‘A miracle of God’ is an unlikely description for most television networks, but that’s the way one TV station is being seen as it takes the Christian message into the far reaches of the Middle East.

That TV station is SAT-7, a Christian satellite broadcasting service with a potential audience of some 400 million people across the Middle East, North Africa and parts of Europe. And Sarel du Plessis, General Secretary of SAT-7 in the Southern Hemisphere, has no hesitation in describing the service in such lofty terms.

Since joining SAT-7 in January last year, Mr du Plessis says he has been amazed at the impact the service is having in parts of the world where Christianity has traditionally had almost no voice.

“There’s no human that can take credit for it,” Mr du Plessis says. “The scale of it is too big. If you think about how small the team is and the amount of work we get through, it is a miracle.”

After starting out in 1996 on air for two hours a week, SAT-7 now broadcasts 12 hours of programming every day. Airtime is purchased from a satellite broadcaster to the region, meaning that any household with a satellite dish can view SAT-7 programs.

Programs include children’s shows, documentaries, talk shows, an Arab soap opera, a sitcom, a quiz show and a magazine-style show for teenagers.
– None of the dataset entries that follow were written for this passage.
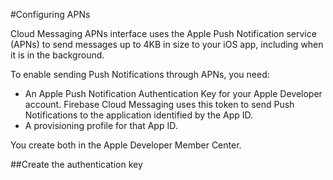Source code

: 
#Configuring APNs

Cloud Messaging APNs interface uses the Apple Push Notification service (APNs) to send messages up to 4KB in size to your iOS app, including when it is in the background.

To enable sending Push Notifications through APNs, you need:

- An Apple Push Notification Authentication Key for your Apple Developer account. Firebase Cloud Messaging uses this token to send Push Notifications to the application identified by the App ID.
- A provisioning profile for that App ID.

You create both in the Apple Developer Member Center.

##Create the authentication key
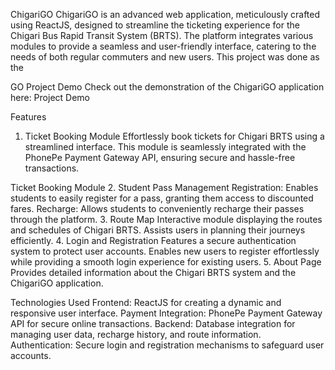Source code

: ChigariGO
ChigariGO is an advanced web application, meticulously crafted using ReactJS, designed to streamline the ticketing experience for the Chigari Bus Rapid Transit System (BRTS). The platform integrates various modules to provide a seamless and user-friendly interface, catering to the needs of both regular commuters and new users. This project was done as the

GO
Project Demo
Check out the demonstration of the ChigariGO application here:
Project Demo

Features
1. Ticket Booking Module
Effortlessly book tickets for Chigari BRTS using a streamlined interface. This module is seamlessly integrated with the PhonePe Payment Gateway API, ensuring secure and hassle-free transactions.

Ticket Booking Module
2. Student Pass Management
Registration: Enables students to easily register for a pass, granting them access to discounted fares.
Recharge: Allows students to conveniently recharge their passes through the platform.
3. Route Map
Interactive module displaying the routes and schedules of Chigari BRTS.
Assists users in planning their journeys efficiently.
4. Login and Registration
Features a secure authentication system to protect user accounts.
Enables new users to register effortlessly while providing a smooth login experience for existing users.
5. About Page
Provides detailed information about the Chigari BRTS system and the ChigariGO application.

Technologies Used
Frontend: ReactJS for creating a dynamic and responsive user interface.
Payment Integration: PhonePe Payment Gateway API for secure online transactions.
Backend: Database integration for managing user data, recharge history, and route information.
Authentication: Secure login and registration mechanisms to safeguard user accounts.
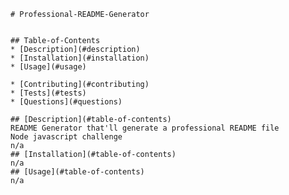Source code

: 
    # Professional-README-Generator
    
     
    ## Table-of-Contents
    * [Description](#description)
    * [Installation](#installation)
    * [Usage](#usage)
     
    * [Contributing](#contributing)
    * [Tests](#tests)
    * [Questions](#questions)
    
    ## [Description](#table-of-contents)
    README Generator that'll generate a professional README file
    Node javascript challenge 
    n/a
    ## [Installation](#table-of-contents)
    n/a
    ## [Usage](#table-of-contents)
    n/a
  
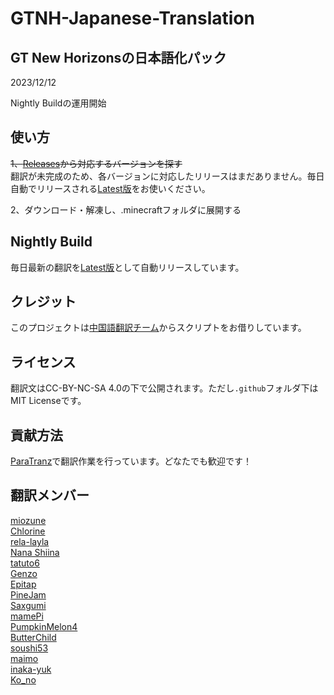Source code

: # GTNH-Japanese-Translation

## GT New Horizonsの日本語化パック

2023/12/12

Nightly Buildの運用開始

## 使い方

~~1、[Releases](https://github.com/miozune/GTNH-Japanese-Translation/releases)から対応するバージョンを探す~~  
翻訳が未完成のため、各バージョンに対応したリリースはまだありません。毎日自動でリリースされる[Latest版](https://github.com/miozune/GTNH-Japanese-Translation/releases/tag/latest)をお使いください。

2、ダウンロード・解凍し、.minecraftフォルダに展開する

## Nightly Build

毎日最新の翻訳を[Latest版](https://github.com/miozune/GTNH-Japanese-Translation/releases/tag/latest)として自動リリースしています。

## クレジット

このプロジェクトは[中国語翻訳チーム](https://github.com/Kiwi233/Translation-of-GTNH)からスクリプトをお借りしています。

## ライセンス

翻訳文はCC-BY-NC-SA 4.0の下で公開されます。ただし`.github`フォルダ下はMIT Licenseです。

## 貢献方法

[ParaTranz](https://paratranz.cn/projects/8922)で翻訳作業を行っています。どなたでも歓迎です！

## 翻訳メンバー

[miozune](https://github.com/miozune)  
[Chlorine](https://github.com/Chlorine0808)  
[rela-layla](https://github.com/rela-layla)  
[Nana Shiina](https://github.com/c7na)  
[tatuto6](https://github.com/tatuto6)  
[Genzo](https://github.com/viekun)  
[Epitap](https://github.com/MCMEpitap)  
[PineJam](https://github.com/PineJamX)  
[Saxgumi](https://github.com/saxgumi)  
[mamePi](https://github.com/Coffee-beans-Pi)  
[PumpkinMelon4](https://github.com/PumpkinMelon4)  
[ButterChild](https://github.com/ButterChild)  
[soushi53](https://github.com/soushi53)  
[maimo](https://github.com/MaimoCh)  
[inaka-yuk](https://github.com/inaka-yuk)  
[Ko_no](https://github.com/MrKono)  
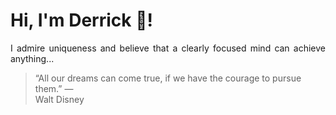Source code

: # Hi, I'm Derrick 👋!
<p align="justify">I admire uniqueness and believe that a clearly focused mind can achieve anything...</p> 
<!-- #quote-start -->
<blockquote>&ldquo;All our dreams can come true, if we have the courage to pursue them.&rdquo; &mdash; <footer>Walt Disney</footer></blockquote>
<!-- #quote-end -->
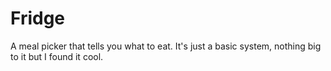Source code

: # Fridge
A meal picker that tells you what to eat. It's just a basic system, nothing big to it but I found it cool.
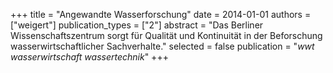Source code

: +++
title = "Angewandte Wasserforschung"
date = 2014-01-01
authors = ["weigert"]
publication_types = ["2"]
abstract = "Das Berliner Wissenschaftszentrum sorgt für Qualität und Kontinuität in der Beforschung wasserwirtschaftlicher Sachverhalte."
selected = false
publication = "*wwt wasserwirtschaft wassertechnik*"
+++

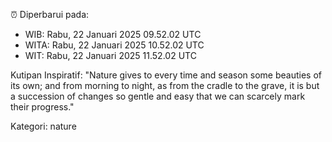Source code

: ⏰ Diperbarui pada:
- WIB: Rabu, 22 Januari 2025 09.52.02 UTC
- WITA: Rabu, 22 Januari 2025 10.52.02 UTC
- WIT: Rabu, 22 Januari 2025 11.52.02 UTC

Kutipan Inspiratif:
"Nature gives to every time and season some beauties of its own; and from morning to night, as from the cradle to the grave, it is but a succession of changes so gentle and easy that we can scarcely mark their progress."


Kategori: nature

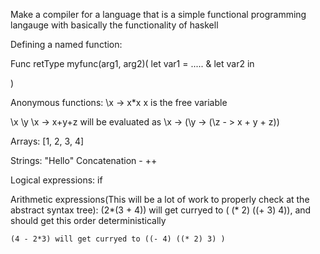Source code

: Make a compiler for a language that is a simple functional programming langauge with basically the functionality of haskell










Defining a named function:

Func retType myfunc(arg1, arg2)(
    let var1 = ..... & let var2
    in

)


Anonymous functions:
\x -> x*x               x is the free variable

\x \y \x -> x+y+z       will be evaluated as \x -> (\y -> (\z - > x + y + z))

Arrays: [1, 2, 3, 4]

Strings: "Hello"
    Concatenation - ++

Logical expressions:
    if 

Arithmetic expressions(This will be a lot of work to properly check at the abstract syntax tree):
    (2*(3 + 4)) will get curryed to ( (* 2)   ((+ 3) 4)), and should get this order deterministically

    (4 - 2*3) will get curryed to ((- 4) ((* 2) 3) )

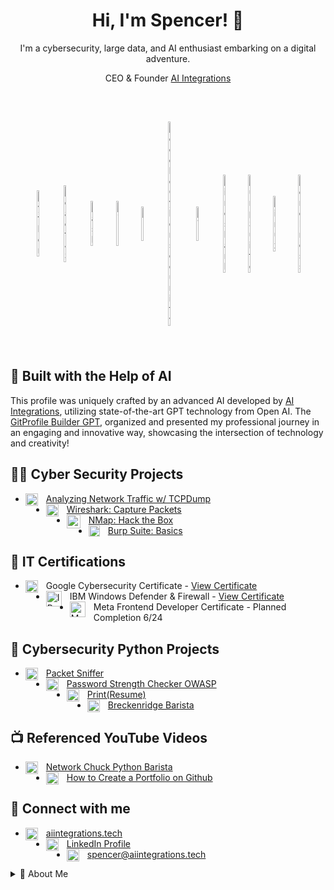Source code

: <!DOCTYPE html>
<html lang="en">
<head>
  <meta charset="UTF-8">
</head>
<body>

<header>
  <h1>Hi, I'm Spencer! 👋</h1>
  <p>I'm a cybersecurity, large data, and AI enthusiast embarking on a digital adventure.</p>
  <p>CEO & Founder <a href="https://aiintegrations.tech" target="_blank">AI Integrations</a></p>
</header>


<section style="text-align: center;">
  <div style="display: flex; flex-wrap: wrap; justify-content: center; align-items: center;">
    <img alt="Python" style="width: 7%; max-width: 33px; padding: 5px;" src="https://cdn.jsdelivr.net/gh/devicons/devicon/icons/python/python-original.svg" />
    <img alt="ReactJS" style="width: 7%; max-width: 33px; padding: 5px;" src="https://www.vectorlogo.zone/logos/reactjs/reactjs-icon.svg" />
    <img alt="Bash" style="width: 7%; max-width: 33px; padding: 5px;" src="https://cdn.jsdelivr.net/gh/devicons/devicon/icons/bash/bash-plain.svg" />
    <img alt="HTML" style="width: 7%; max-width: 30px; padding: 5px;" src="https://cdn.jsdelivr.net/gh/devicons/devicon/icons/html5/html5-original.svg" />
    <img alt="CSS" style="width: 7%; max-width: 30px; padding: 5px;" src="https://cdn.jsdelivr.net/gh/devicons/devicon/icons/css3/css3-original.svg" />
    <img alt="Google Cybersecurity" style="width: 7%; max-width: 35px; padding: 5px;" src="https://imgur.com/6wg4vzf.png" />
    <img alt="HTB" style="width: 7%; max-width: 42px; padding: 5px;" src="https://i.imgur.com/ceGKJxN.png" />
    <img alt="Wireshark" style="width: 7%; max-width: 30px; padding: 5px;" src="https://upload.wikimedia.org/wikipedia/commons/d/df/Wireshark_icon.svg" />
    <img alt="Burp Suite" style="width: 7%; max-width: 30px; padding: 5px;" src="https://i.imgur.com/xm3ulNR.png" />
    <img alt="Linux" style="width: 7%; max-width: 30px; padding: 5px;" src="https://cdn.jsdelivr.net/gh/devicons/devicon/icons/linux/linux-original.svg" />
    <img alt="WordPress" style="width: 7%; max-width: 30px; padding: 5px;" src="https://cdn.jsdelivr.net/gh/devicons/devicon/icons/wordpress/wordpress-plain.svg" />
  </div>

  <br />
  <br />
</section>
<section>
  <h2>🤖 Built with the Help of AI</h2>
  <p>
    This profile was uniquely crafted by an advanced AI developed by <a href="https://aiintegrations.tech" target="_blank">AI Integrations</a>, utilizing state-of-the-art GPT technology from Open AI. The <a href="https://chat.openai.com/g/g-0DvMGwItI-gitprofile-builder" target="_blank"> GitProfile Builder GPT</a>, organized and presented my professional journey in an engaging and innovative way, showcasing the intersection of technology and creativity!
  </p>
</section>


<section>
  <h2>👨‍💻 Cyber Security Projects</h2>
<ul>
    <li>
    <img align="left" alt="Bash" width="20px" style="padding-right:10px;" src="https://cdn.jsdelivr.net/gh/devicons/devicon/icons/bash/bash-plain.svg" />
    <a href="https://github.com/CyberSpencer/TCPDump-Network-Analysis">Analyzing Network Traffic w/ TCPDump</a>
    </li>
     <li>
    <img align="left" alt="Wireshark" width="20px" style="padding-right:10px;" src="https://upload.wikimedia.org/wikipedia/commons/d/df/Wireshark_icon.svg" />
    <a href="https://github.com/CyberSpencer/Wireshark-for-Beginners-Capture-Packets">Wireshark: Capture Packets</a>
    </li>
    <li>
    <img align="left" alt="Hack the Box" width="22px" style="padding-right:10px;" src="https://i.imgur.com/ceGKJxN.png" />
    <a href="https://github.com/CyberSpencer/Nmap-">NMap: Hack the Box</a>
    </li>
    <li>
    <img align="left" alt="Burp Suite" width="18px" style="padding-right:10px;" src="https://i.imgur.com/xm3ulNR.png" />
    <a href="https://github.com/CyberSpencer/Burp-Suite">Burp Suite: Basics </a>


</li>

</ul>

</section>

<section>
  <h2>📜 IT Certifications</h2>
  <ul>
    <li>
      <img align="left" alt="Google Cybersecurity Certificate" title="Google Cybersecurity Certificate" width="20px" style="padding-right:10px;" src="https://i.imgur.com/SQdMaeS.png" />
      Google Cybersecurity Certificate - <a href="https://coursera.org/share/b8b0a760b6c84785767d1b0cb3d85454" title="View Google Cybersecurity Certificate">View Certificate</a>
    </li>
    <li>
      <img align="left" alt="IBM Windows Defender & Firewall" title="IBM Windows Defender & Firewall" width="25px" style="padding-right:10px;" src="https://i.imgur.com/msNA1ck.png" />
      IBM Windows Defender & Firewall - <a href="https://coursera.org/share/5eab200d75ada9b2cc6b24e05c7dda16" title="View IBM Windows Defender & Firewall Certificate">View Certificate</a>
    </li>
    <li>
      <img align="left" alt="Meta Frontend Developer" title="Meta Frontend Developer" width="25px" style="padding-right:10px;" src="https://www.svgrepo.com/show/431792/meta.svg" /> 
      Meta Frontend Developer Certificate - Planned Completion 6/24
    </li>
  </ul>
</section>



<section>
  <h2>🔐 Cybersecurity Python Projects</h2>
<ul>
    <li>
        <img align="left" alt="Python" width="20px" style="padding-right:10px;" src="https://cdn.jsdelivr.net/gh/devicons/devicon/icons/python/python-original.svg" />
        <a href="https://github.com/CyberSpencer/Python-Packet-Sniffer">Packet Sniffer</a>
    </li>
    <li>
        <img align="left" alt="Python" width="20px" style="padding-right:10px;" src="https://cdn.jsdelivr.net/gh/devicons/devicon/icons/python/python-original.svg" />
        <a href="https://github.com/CyberSpencer/OWASP_Password_Checker">Password Strength Checker OWASP </a>
    </li>
    <li>
        <img align="left" alt="Python" width="20px" style="padding-right:10px;" src="https://cdn.jsdelivr.net/gh/devicons/devicon/icons/python/python-original.svg" />
        <a href="https://github.com/CyberSpencer/Print-Resume-">Print(Resume) </a>
    </li>
   <brk>
    <li>
        <img align="left" alt="Python" width="20px" style="padding-right:10px;" src="https://cdn.jsdelivr.net/gh/devicons/devicon/icons/python/python-original.svg" />
        <a href="https://github.com/CyberSpencer/Python-Barista"> Breckenridge Barista </a>
    </li>
</ul>

</section>

<section>
  <h2>📺 Referenced YouTube Videos</h2>
  <ul>
    <li>
    <img align="left" alt="Python" width="20px" style="padding-right:10px;" src="https://cdn.jsdelivr.net/gh/devicons/devicon/icons/python/python-original.svg" />
    <a href="https://www.youtube.com/watch?v=mRMmlo_Uqcs">Network Chuck Python Barista</a>
    </li>
    <li>
    <img align="left" alt="HTML5" width="20px" style="padding-right:10px;" src="https://cdn.jsdelivr.net/gh/devicons/devicon/icons/html5/html5-original.svg" />
    <a href="https://www.youtube.com/watch?v=zgqfWLHNKLk">How to Create a Portfolio on Github</a>
  </li>
 </ul>
</section>

<section>
  <h2>🤳 Connect with me</h2>
  <ul>
    <li>
      <img align="left" alt="Website" width="20px" style="padding-right:10px;" src="https://www.svgrepo.com/show/229032/internet.svg" />
      <a href="http://aiintegrations.tech">aiintegrations.tech</a>
    </li>
    <li>
      <img align="left" alt="LinkedIn" width="20px" style="padding-right:10px;" src="https://upload.wikimedia.org/wikipedia/commons/8/81/LinkedIn_icon.svg" />
      <a href="https://www.linkedin.com/in/spencer-thomson-43365b11a/">LinkedIn Profile</a>
    </li>
    <li>
      <img align="left" alt="Email" width="20px" style="padding-right:10px;" src="https://upload.wikimedia.org/wikipedia/commons/4/4e/Mail_%28iOS%29.svg" />
      <a href="mailto:spencer@aiintegrations.tech">spencer@aiintegrations.tech</a>
    </li>
  </ul>
</section>


<details>
  <summary>🚀 About Me</summary>
  <p>
   I am the founder and CEO of AI Integrations, my journey has been one of continuous learning and growth. I started out working in large data and programing over 10 years ago! Currently I am embracing the challenges and opportunities that come with the vast and ever changing domains of AI and Cybersecruity. 

I am a Google Certified Cybersecurity Proffesional giving me an in depth understanding of essential laws and regulations such as GDPR, HIPAA, and PCI DSS, coupled with hands-on experience in tools like SPLUNK, Chronicle, Wireshark, TCPDump, SQL and Linux. My technical skills extend to navigating complex protocols and concepts like TCP/IP, Hashes, IPv4+IPv6, WPA2+WPA3, and MFA, along with a proficiency in NIST-CSF.

My programming journey has been one of curiosity and lifelong learning, having written my first "hello world" 15 years ago! I'm comfortable working with languages like Python, React, SQL, Bash/Zsh, Excel VBA, HTML, and CSS. 

The entrepreneurial spirit that led me to start a successful tech business as a teenager continues to fuel my approach at AI Integrations. My experiences, ranging from meticulous data management to guiding teams in high-stress environments as a mountain guide, have taught me the significance of resilience and adaptability that I rely on daily in my role as CEO of AI Integrations!

I am passionate about sharing my journey, connecting with like-minded professionals and mentors, and embracing opportunities that refine my skills further. In the community of cybersecurity and AI, I see a chance not just to contribute but also to learn and grow alongside others. At AI Integrations, we are on a mission to innovate responsibly and empower businesses with cutting-edge AI solutions, a journey I am proud to be part of!

<footer>
  <p align="center">
    <a href="https://www.linkedin.com/in/spencer-thomson-43365b11a/">
      <img src="https://upload.wikimedia.org/wikipedia/commons/8/81/LinkedIn_icon.svg" alt="LinkedIn" width="30px"/>
    </a>
    &nbsp;|&nbsp;
    <a href="mailto:spencer@aiintegrations.tech">
      <img src="https://upload.wikimedia.org/wikipedia/commons/4/4e/Mail_%28iOS%29.svg" alt="Email" width="30px"/>
    </a>
  </p>
</footer>

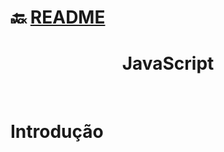 # :back: [README](../../../README.md#programming-languages)

<h1 align="center">
    JavaScript
</h1> 

<br>

# Introdução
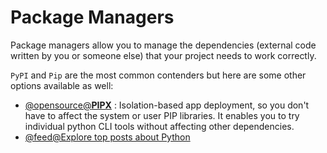 # Package Managers

Package managers allow you to manage the dependencies (external code written by you or someone else) that your project needs to work correctly.

`PyPI` and `Pip` are the most common contenders but here are some other options available as well:

- [@opensource@**PIPX**](https://github.com/pypa/pipx) : Isolation-based app deployment, so you don't have to affect the system or user PIP libraries. It enables you to try individual python CLI tools without affecting other dependencies.
- [@feed@Explore top posts about Python](https://app.daily.dev/tags/python?ref=roadmapsh)
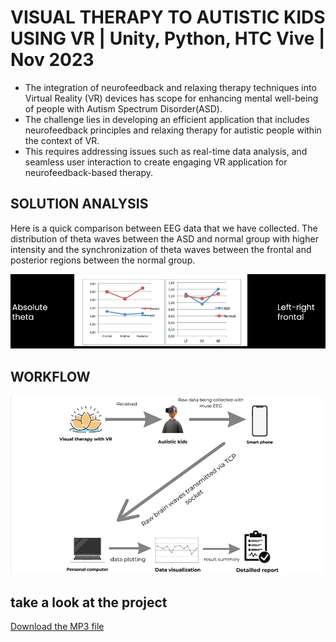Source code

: # VISUAL THERAPY TO AUTISTIC KIDS USING VR | Unity, Python, HTC Vive |                                            Nov 2023

- The integration of neurofeedback and relaxing therapy  techniques into Virtual Reality (VR) devices has scope for enhancing mental well-being of people with Autism Spectrum Disorder(ASD).
- The challenge lies in developing an efficient application that includes neurofeedback principles and relaxing therapy for autistic people within the context of VR.
- This requires addressing issues such as real-time data analysis, and seamless user interaction to create engaging VR application for neurofeedback-based therapy.

## SOLUTION ANALYSIS 
Here is a quick comparison between EEG data that we have collected.
The distribution of theta waves between the ASD and normal group with higher intensity and the synchronization of theta waves between the frontal and posterior regions between the normal group. 

![solution_analysis](solution_analysis_graph.png)

## WORKFLOW

![solution workflow](workflow.png)

## take a look at the project 
[Download the MP3 file]([https://github.com/yourusername/yourrepo/blob/main/path/to/your/file.mp3](https://github.com/dhivakar020/Visual-therapy-to-autistic-kids-using-VR/blob/main/Team%20Zion_OR.mp4))
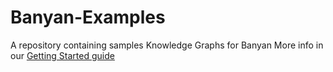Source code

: # Banyan-Examples
A repository containing samples Knowledge Graphs for Banyan
More info in our [Getting Started guide](https://www.ubivio.com/docs/getting-started#3---Examples)
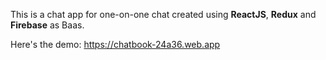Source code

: This is a chat app for one-on-one chat created using **ReactJS**, **Redux** and **Firebase** as Baas.

Here's the demo:
https://chatbook-24a36.web.app
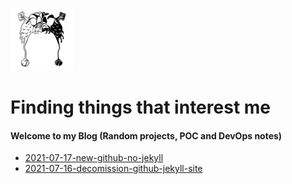 <a href="https://thraddash.github.io" target="_blank"><img src="https://raw.githubusercontent.com/thraddash/thraddash.github.io/master/avatar/light-dark-avatar.png" height="100" width="100" /></a>
# Finding things that interest me
#### Welcome to my Blog (Random projects, POC and DevOps notes)

* [2021-07-17-new-github-no-jekyll](posts/2021-07-17-new-github-no-jekyll.md)
* [2021-07-16-decomission-github-jekyll-site](posts/2021-07-16-decomission-github-jekyll-site.md) 
   
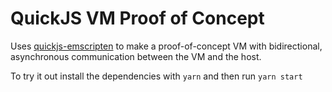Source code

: # QuickJS VM Proof of Concept

Uses [quickjs-emscripten](https://github.com/justjake/quickjs-emscripten) to make a proof-of-concept VM with bidirectional, asynchronous communication between the VM and the host.

To try it out install the dependencies with `yarn` and then run `yarn start`
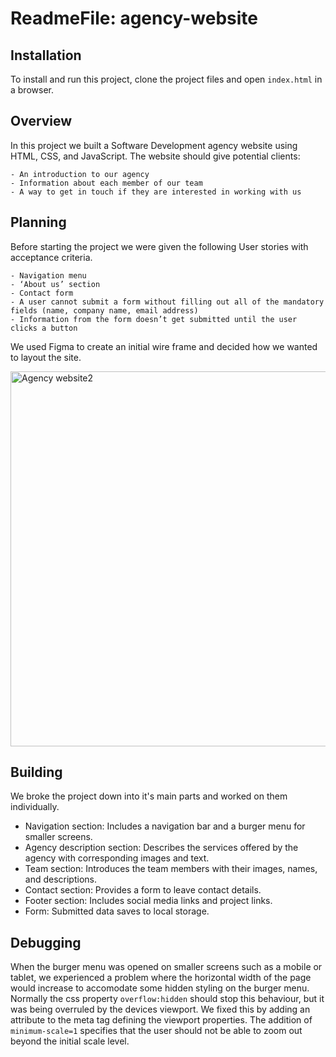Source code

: # ReadmeFile: agency-website

## Installation

To install and run this project, clone the project files and open `index.html` in a browser.

## Overview

In this project we built a Software Development agency website using HTML, CSS, and JavaScript. The website should give potential clients:

    - An introduction to our agency
    - Information about each member of our team
    - A way to get in touch if they are interested in working with us

## Planning

Before starting the project we were given the following User stories with acceptance criteria.

    - Navigation menu
    - ‘About us’ section
    - Contact form
    - A user cannot submit a form without filling out all of the mandatory fields (name, company name, email address)
    - Information from the form doesn’t get submitted until the user clicks a button
  
    
 We used Figma to create an initial wire frame and decided how we wanted to layout the site.
 
  <img width="600" alt="Agency website2" src="https://github.com/cazanelena/agency-website/assets/74066857/e2a033f3-036b-415e-918e-7967b18d1eae">

## Building 

We broke the project down into it's main parts and worked on them individually.

- Navigation section: Includes a navigation bar and a burger menu for smaller screens.
- Agency description section: Describes the services offered by the agency with corresponding images and text.
- Team section: Introduces the team members with their images, names, and descriptions.
- Contact section: Provides a form to leave contact details.
- Footer section: Includes social media links and project links.
- Form: Submitted data saves to local storage.

## Debugging

When the burger menu was opened on smaller screens such as a mobile or tablet, we experienced a problem where the horizontal width of the page would increase to accomodate some hidden styling on the burger menu. Normally the css property `overflow:hidden` should stop this behaviour, but it was being overruled by the devices viewport. 
We fixed this by adding an attribute to the meta tag defining the viewport properties. The addition of `minimum-scale=1` specifies that the user should not be able to zoom out beyond the initial scale level.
More than half of these programs are now locally made and broadcast in indigenous languages. “It is politically, socially and religiously sensitive to Middle Eastern society,” Mr du Plessis says.

He says the development of uncensored satellite broadcasts is a strategic breakthrough for the gospel. “Because literacy is so low, radio is successful but is not the ultimate solution. People’s education levels are so low, their ‘mental picture’ is extremely limited. Television gives you the ability to communicate the picture and make it complete.”

Mr du Plessis says that in North Africa there is one known Christian believer for every two million people – the equivalent of having ten Christians in all of Australia. In the Middle East the figure is one Christian for every one million people. But while this may seem a hopeless situation, Mr du Plessis believes SAT-7 is a great encouragement to the many ‘anonymous Christians’ for whom expressions of their faith may be either illegal or dangerous.

“Those are the people I serve – the many people who we will only see in heaven. We will never hear from them and we will never receive anything from them, but they will be our viewers forever and we are there to serve them.”

In this environment, SAT-7 aims to foster a degree of unity among Christians across the Middle East, helping them to see that they are part of a wider Christian fellowship with people all over the region and the world.

“The Christians in the region definitely feel like a secondary society, but SAT-7 has given them an identity which they never had before,” he says. “I don’t think we at SAT-7 even have any idea how strategic it is.”

Operating on a shoestring budget, SAT-7’s most urgent need is purchasing airtime from the satellite broadcaster. Mr du Plessis says anyone giving money for airtime ‘can say to your friends that you are sharing the gospel with people in the Middle East, today’. But he quickly adds ‘we need a lot more prayer than we need money’.

Even in a volatile region, Mr du Plessis says SAT-7 aims to remain constant in its programming, rather than being ‘as erratic as the region’. The war in Iraq had little impact on their broadcasts, with the continuation of normal programs providing a powerful statement on the constancy of the gospel message amidst the world’s chaos. “Our people need to see stability from us,” he says.